"La passe" de Pierre Bruno

En avril 2020, un groupe de travail a été mis sur pied pour étudier la question de la passe. Le travail fut scindé en deux partie. Dans la première, il s’est fait à partir du livre de Pierre Bruno (La passe, Éd. Presse Universitaire du Mirail, 2003); puis à partir de l’étude des deux versions de la Proposition d’octobre 1967.

L’étude du livre de P. Bruno consistait à aborder les trois axes de travail que le livre propose – passe et fin, l’interprétation, le père réel – afin de tenter de faire ressortir le lien que l’auteur établit avec la passe. Plusieurs aspects du livre peuvent être relevés. Mais j’en retiens particulièrement deux qui sont revenus à quelques reprises dans les discussions ultérieures :

"La nomination d’un AE par le cartel a pour fonction de sélectionner un nom propre parce que ce nom propre est celui d’une énonciation singulière et inédite qui, prélevée dans la cure du sujet par le sujet lui-même, fait la preuve d’un effet de déplacement discursif – en l’occurrence passage de l’analysant à l’analyste. Puisqu’il nomme le symbolique, et qu’il le sort de cette façon de l’anonymat d’un symbolique (soit une doctrine) sans énonciateur, ce nom propre a statut de symptôme. Je le dis d’emblée pour souligner la place des AE dans une communauté psychanalytique : faire symptôme – marquer une « hétérité » - ex-sister au groupe, et non faire bouchon, caste, corps ou vitrine" (pp 61 – 62).

"La division ultime, celle qui, d’être assumée, signe la fin, est-elle entre les 2 x de l’exception (Ǝx nonΦx) et de l’universel ( Φx)? Comment situer, au regard de la fin, le traversement du nécessaire (Ǝx nonΦx) à l’indécidable (nonƎx nonΦx)? La contradiction n’est-elle pas entre père réel (impossible du rapport sexuel) et père du réel (métaphore du rapport sexuel), sachant que l’analyste se définit de « ne pas être » ce dernier?" (pp. 81 - 82).
Si l’objet de la passe est le désir de l’analyste, le sujet est le sujet lui-même; celui qui glisse constamment entre les doigts; qui passe constamment entre les signifiants de la chaine signifiante et qui est de l’ordre d’une pure signification; mais qui peut être repéré par les soubresauts de la parole, du symptôme, des formations de l’inconscient. Comme le vent peut être repéré par le frémissement des feuilles d’un arbre. Le sujet passe, c’est au passeur et au jury de le repérer.
Par ailleurs, l’étude de la Proposition de ’67 fut fort intéressante à plusieurs égards. On s’est entre autres arrêté sur des aspects d’une cure tels que l’agalma, la destitution subjective et le désêtre, la position dépressive, etc. Je retiens particulièrement ces deux citations de Lacan :
"Le désir du psychanalyste, c’est son énonciation, laquelle ne saurait s’opérer qu’à ce qu’il y vienne en position de l’x : de cet x même, dont la solution au psychanalysant livre son être et dont la valeur se note (-φ), la béance que l’on désigne comme la fonction du phallus à l’isoler dans le complexe de castration, ou ce (a) pour ce qui l’obture de l’objet qu’on reconnaît sous la fonction approchée de la relation prégénitale. (C’est elle que le cas Alcibiade se trouve annuler : ce que connote la mutilation des Hermès.)".

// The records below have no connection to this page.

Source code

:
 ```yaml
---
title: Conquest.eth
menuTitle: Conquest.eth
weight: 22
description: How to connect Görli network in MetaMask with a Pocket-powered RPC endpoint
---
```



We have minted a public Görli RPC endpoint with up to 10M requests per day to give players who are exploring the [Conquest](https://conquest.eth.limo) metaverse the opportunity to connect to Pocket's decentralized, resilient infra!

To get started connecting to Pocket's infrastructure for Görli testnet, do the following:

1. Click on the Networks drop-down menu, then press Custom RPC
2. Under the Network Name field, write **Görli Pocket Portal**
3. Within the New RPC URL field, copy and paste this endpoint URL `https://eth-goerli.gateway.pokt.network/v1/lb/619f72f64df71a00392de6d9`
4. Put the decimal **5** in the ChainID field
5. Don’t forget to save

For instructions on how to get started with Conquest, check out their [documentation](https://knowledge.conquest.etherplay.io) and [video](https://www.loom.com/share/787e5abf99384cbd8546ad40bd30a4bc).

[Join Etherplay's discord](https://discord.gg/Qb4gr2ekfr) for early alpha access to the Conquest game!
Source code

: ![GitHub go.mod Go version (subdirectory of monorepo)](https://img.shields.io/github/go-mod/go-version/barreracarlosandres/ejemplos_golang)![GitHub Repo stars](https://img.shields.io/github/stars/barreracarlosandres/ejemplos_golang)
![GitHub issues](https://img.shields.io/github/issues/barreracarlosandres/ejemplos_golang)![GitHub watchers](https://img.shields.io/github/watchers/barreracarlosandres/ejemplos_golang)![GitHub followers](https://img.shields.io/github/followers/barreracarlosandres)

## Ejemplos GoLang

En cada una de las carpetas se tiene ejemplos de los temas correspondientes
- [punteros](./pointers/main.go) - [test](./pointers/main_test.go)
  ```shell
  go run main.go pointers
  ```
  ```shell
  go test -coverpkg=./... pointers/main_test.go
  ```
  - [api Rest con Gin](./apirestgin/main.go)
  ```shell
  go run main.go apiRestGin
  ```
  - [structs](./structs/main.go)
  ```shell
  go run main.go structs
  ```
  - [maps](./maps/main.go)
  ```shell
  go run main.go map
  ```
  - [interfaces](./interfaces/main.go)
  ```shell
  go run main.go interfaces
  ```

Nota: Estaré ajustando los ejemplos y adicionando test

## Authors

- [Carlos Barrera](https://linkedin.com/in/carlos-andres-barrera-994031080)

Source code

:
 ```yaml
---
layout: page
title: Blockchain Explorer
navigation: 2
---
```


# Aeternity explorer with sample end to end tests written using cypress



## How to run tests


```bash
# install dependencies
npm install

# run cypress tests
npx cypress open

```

"Disons ici, sans développer, qu'un tel accès implique la barre mise sur l'Autre, que l'agalma en est le signifiant, que c'est de l'Autre que choit le (a) comme en l'Autre s'ouvre la béante du (-φ) et que c'est pourquoi, qui peut articuler ce S(Ⱥ) celui-là n'a nul stage à faire, ni dans les Bien-Nécessaires ni parmi les Suffisances pour être digne de la Béatitude des Grands Ineptes de la technique régnante".
On y retrouve les deux opérateurs de la passe, l’objet a et (-φ). Et compléter par un troisième, S(Ⱥ). Que Lacan résume par cette autre citation :
"Le passage du psychanalysant au psychanalyste, a une porte dont ce reste qui fait leur division est le gond, car cette division n’est autre que celle du sujet, dont ce reste est la cause".
Le passage à l’analyste s’opère par ce ternaire, lequel laisse une béance ouverte : il est confronté et exposé au réel irréductible, au non-savoir L’analyste n’a plus envie à la fin d’en lever l’option, comme dit Lacan. Tout ce qu’il peut faire, c’est de le border; de tricoter autour du trou dans le savoir de l’Autre; c’est-à-dire, le travail d’extension. C’est dans, et par cette béance, que l’analyste met en action son désir d’être.
Si c’est dans cette béance que s’ouvre la porte du passage à l’analyste alors, qu’en est-il de l’indécidable dans la passe? De l’indécidable du choix fou et du désir d’être? Ne serait-ce pas la question qui se pose pour tous les acteurs de la passe : passant, passeur et jury de la passe. On est alors à des années-lumière de la passe en tant que reconnaissance ou confirmation d’un désir d’être.
Avant même qu’il invente la passe, Lacan avait quand même vu le truc :

"C’est-au-delà de la fonction du a que la courbe se referme, là où elle n’est jamais dite, concernant l’issue de l’analyse. À savoir, après le repérage du sujet par rapport au a, l’expérience du fantasme fondamental devient la pulsion. Que devient alors celui qui a passé par l’expérience de ce rapport opaque à l’origine, à la pulsion? Comment un sujet qui a traversé le fantasme radical peut-il vivre la pulsion? Cela est l’au-delà de l’analyse, et n’a jamais été abordé. Il n’est jusqu’à présent abordable qu’au niveau de l’analyste, pour autant qu’il serait exigé de lui d’avoir précisément traversé dans sa totalité le cycle de l’expérience analytique" (Séminaire XI, Les quatre concepts fondamentaux de la psychanalyse, leçon du 24 juin 1964).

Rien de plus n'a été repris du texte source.